Она не ответила. Она не разговаривала со мной с тех пор, как я убедила мужей принять приглашение Дурьодханы. Я рассердилась и решила с ней тоже не говорить, пока она сама не прекратит дуться.
Я не знала тогда, что она была права в своих опасениях. Что эта поездка в Хастинапур будет самой большой ошибкой в нашей жизни. Что я не увижу этой дороги с цветущими деревьями — и дворца, который я так любила, — больше никогда.
24
Игра
То был совсем иной Хастинапур, в который я вошла в этот раз. Или, может, не он, а я так изменилась. Став хозяйкой во Дворце иллюзий, со мной произошли такие изменения, о которых я даже не могла помыслить. Я больше не
— Пожалуй, теперь ты стала настоящей царицей, сравнимой с лучшими из нашего рода. Ты более не беспокоишься о том, что подумают люди, и это дает тебе безграничную свободу.

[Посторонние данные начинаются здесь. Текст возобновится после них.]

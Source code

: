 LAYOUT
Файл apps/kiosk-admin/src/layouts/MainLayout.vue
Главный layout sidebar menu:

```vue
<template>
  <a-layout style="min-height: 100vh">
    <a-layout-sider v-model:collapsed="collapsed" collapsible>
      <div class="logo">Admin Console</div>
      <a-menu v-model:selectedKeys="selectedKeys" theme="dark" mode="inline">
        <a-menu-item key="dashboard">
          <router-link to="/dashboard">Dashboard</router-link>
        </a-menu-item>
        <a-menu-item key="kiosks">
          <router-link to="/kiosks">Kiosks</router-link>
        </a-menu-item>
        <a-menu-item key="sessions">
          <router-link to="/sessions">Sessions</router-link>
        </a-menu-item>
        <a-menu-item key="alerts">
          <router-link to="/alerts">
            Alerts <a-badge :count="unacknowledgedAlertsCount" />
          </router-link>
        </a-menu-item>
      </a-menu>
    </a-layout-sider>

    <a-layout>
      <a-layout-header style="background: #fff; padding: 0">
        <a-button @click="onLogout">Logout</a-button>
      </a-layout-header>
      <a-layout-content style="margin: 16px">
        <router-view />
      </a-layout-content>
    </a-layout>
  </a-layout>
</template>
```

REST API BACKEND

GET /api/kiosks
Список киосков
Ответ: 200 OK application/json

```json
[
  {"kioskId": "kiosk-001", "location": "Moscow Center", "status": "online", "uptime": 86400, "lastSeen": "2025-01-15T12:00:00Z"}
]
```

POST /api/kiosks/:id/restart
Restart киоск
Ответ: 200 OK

Он не знал ни о том, на каких зыбучих песках держалась моя свобода, ни о том, как каждый раз угасала моя вера, когда я входила в зал. А возвращалась она, только когда я убеждалась, что Карна в нем не присутствовал. И он не знал, насколько сильно я беспокоилась обо всем происходящем.
Но он был прав: в каком-то смысле я стала ровней царям, В Индрапрастхе мои мужья внимательно прислушивались к моему мнению о царстве, и хоть мы и спорили иногда, они следовали многим моим предложениям.
Но в Хастинапуре, хотя слепой царь и восседал на троне, а на почетных местах перед ним располагались старейшины, Дурьодхана был единственным обладателем власти. Он надевал маску учтивости в моменты, когда они обсуждали соглашения и законы, но в конце концов все происходило так, как хотел он. Дхритараштра не допускал даже мысли о том, чтобы возразить любимому сыну, который впадал в ярость, когда ему перечили, и которому ничего не стоило оскорбить опытных воинов, все эти годы обеспечивающих для него безопасность в царстве. В такие моменты только Карна мог успокоить его, но часто и сам он выходил из себя из-за предусмотрительных советов старейшин. Видя это, они замолкали, сохраняя достоинство. А с каждым днем они все более походили на изящные резные изваяния на носу корабля, который изменил свой курс без их согласия и двигался в сторону опасных вод.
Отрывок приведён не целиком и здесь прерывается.